> Instructions to follow: Scan the entries and state how many lines contain "Authentication". Write no other text.
*** Data records Section Begins ***
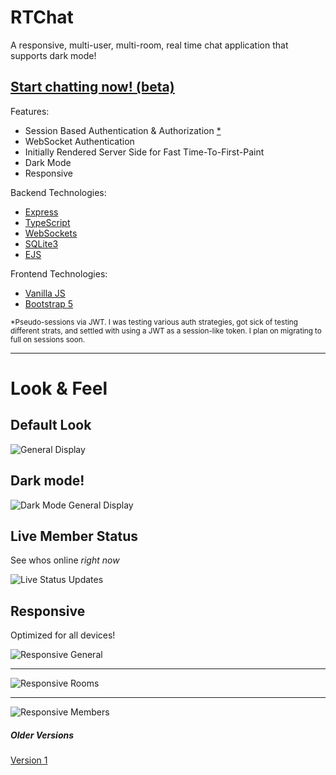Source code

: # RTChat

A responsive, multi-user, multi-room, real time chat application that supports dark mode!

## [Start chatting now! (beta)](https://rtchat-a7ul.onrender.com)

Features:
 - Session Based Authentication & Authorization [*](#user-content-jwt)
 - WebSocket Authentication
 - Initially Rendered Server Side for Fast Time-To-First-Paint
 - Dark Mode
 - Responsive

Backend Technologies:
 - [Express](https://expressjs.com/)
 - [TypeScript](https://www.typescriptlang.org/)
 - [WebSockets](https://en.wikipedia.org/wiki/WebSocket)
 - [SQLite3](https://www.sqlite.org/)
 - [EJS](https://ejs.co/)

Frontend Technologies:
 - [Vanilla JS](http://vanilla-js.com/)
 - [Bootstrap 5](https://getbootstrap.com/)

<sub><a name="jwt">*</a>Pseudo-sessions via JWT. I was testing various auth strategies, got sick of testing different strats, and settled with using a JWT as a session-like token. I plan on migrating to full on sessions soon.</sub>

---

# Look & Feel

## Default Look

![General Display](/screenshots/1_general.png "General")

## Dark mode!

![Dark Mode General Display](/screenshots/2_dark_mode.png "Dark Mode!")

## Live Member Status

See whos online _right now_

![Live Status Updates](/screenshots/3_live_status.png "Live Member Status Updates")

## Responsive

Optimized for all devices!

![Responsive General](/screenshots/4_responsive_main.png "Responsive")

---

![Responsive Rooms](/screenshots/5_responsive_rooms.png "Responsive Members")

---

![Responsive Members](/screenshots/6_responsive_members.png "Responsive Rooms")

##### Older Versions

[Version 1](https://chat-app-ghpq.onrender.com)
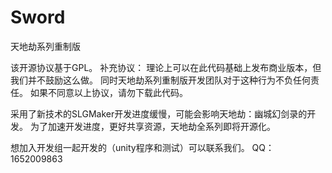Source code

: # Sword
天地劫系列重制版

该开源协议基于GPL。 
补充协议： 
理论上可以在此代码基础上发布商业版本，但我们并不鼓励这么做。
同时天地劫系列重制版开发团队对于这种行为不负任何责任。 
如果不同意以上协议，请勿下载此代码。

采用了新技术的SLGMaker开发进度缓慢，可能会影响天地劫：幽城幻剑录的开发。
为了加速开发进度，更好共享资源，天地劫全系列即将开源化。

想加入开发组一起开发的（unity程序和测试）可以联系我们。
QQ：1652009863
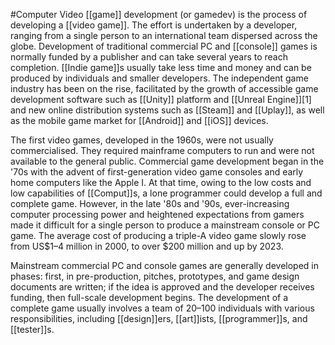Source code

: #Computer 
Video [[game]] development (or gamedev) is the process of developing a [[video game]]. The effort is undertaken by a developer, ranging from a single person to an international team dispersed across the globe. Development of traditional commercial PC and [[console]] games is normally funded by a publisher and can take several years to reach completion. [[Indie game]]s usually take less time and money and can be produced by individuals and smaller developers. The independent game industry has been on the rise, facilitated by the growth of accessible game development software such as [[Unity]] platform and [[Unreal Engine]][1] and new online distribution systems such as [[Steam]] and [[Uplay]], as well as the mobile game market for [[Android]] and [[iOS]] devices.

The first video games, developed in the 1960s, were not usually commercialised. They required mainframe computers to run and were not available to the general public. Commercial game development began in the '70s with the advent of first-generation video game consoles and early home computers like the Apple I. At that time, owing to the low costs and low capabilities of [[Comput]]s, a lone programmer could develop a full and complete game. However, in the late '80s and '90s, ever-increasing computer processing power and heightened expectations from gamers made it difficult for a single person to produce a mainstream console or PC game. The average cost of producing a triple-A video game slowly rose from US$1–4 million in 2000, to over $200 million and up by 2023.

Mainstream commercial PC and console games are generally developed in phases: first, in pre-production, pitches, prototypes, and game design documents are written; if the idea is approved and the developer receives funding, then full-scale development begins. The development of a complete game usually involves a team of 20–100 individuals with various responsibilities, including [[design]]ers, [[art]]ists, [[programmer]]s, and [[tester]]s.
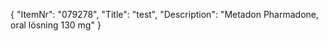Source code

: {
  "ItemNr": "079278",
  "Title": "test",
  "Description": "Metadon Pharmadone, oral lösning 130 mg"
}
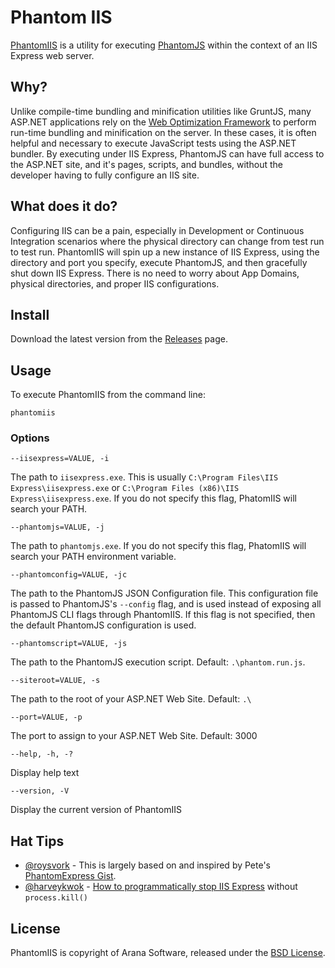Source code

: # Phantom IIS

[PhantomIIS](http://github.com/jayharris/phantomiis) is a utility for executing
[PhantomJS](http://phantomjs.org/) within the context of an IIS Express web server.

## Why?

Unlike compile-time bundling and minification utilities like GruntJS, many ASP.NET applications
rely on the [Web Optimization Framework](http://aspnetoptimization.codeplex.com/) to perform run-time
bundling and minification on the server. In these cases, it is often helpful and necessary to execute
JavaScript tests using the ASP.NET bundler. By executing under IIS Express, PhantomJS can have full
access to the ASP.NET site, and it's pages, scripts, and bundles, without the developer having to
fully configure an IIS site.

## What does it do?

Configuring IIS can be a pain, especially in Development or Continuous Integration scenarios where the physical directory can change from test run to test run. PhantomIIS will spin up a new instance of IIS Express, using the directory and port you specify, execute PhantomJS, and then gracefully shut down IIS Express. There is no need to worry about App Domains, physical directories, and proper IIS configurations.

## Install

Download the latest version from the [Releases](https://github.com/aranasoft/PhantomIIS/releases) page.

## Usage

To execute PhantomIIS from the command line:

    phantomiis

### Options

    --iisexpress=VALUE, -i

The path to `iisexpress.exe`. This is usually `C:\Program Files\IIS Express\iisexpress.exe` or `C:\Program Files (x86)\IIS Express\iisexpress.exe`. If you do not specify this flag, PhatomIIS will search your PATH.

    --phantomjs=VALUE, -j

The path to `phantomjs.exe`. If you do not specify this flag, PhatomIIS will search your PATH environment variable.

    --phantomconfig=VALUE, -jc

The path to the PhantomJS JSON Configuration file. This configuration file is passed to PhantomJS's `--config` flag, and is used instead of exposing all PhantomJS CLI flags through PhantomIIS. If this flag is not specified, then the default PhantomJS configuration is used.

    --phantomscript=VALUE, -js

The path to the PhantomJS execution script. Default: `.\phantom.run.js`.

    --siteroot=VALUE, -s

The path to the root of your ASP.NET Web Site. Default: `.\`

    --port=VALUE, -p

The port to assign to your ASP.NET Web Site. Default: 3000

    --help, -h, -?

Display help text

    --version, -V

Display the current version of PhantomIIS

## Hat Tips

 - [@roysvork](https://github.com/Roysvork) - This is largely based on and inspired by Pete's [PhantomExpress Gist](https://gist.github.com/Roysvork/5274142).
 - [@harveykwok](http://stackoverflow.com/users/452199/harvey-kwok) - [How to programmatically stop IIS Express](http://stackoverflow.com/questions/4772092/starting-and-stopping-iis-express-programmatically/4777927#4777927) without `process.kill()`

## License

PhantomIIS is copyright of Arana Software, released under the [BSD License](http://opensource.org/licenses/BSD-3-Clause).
*** Data records Section Ends ***
> Task solution: 2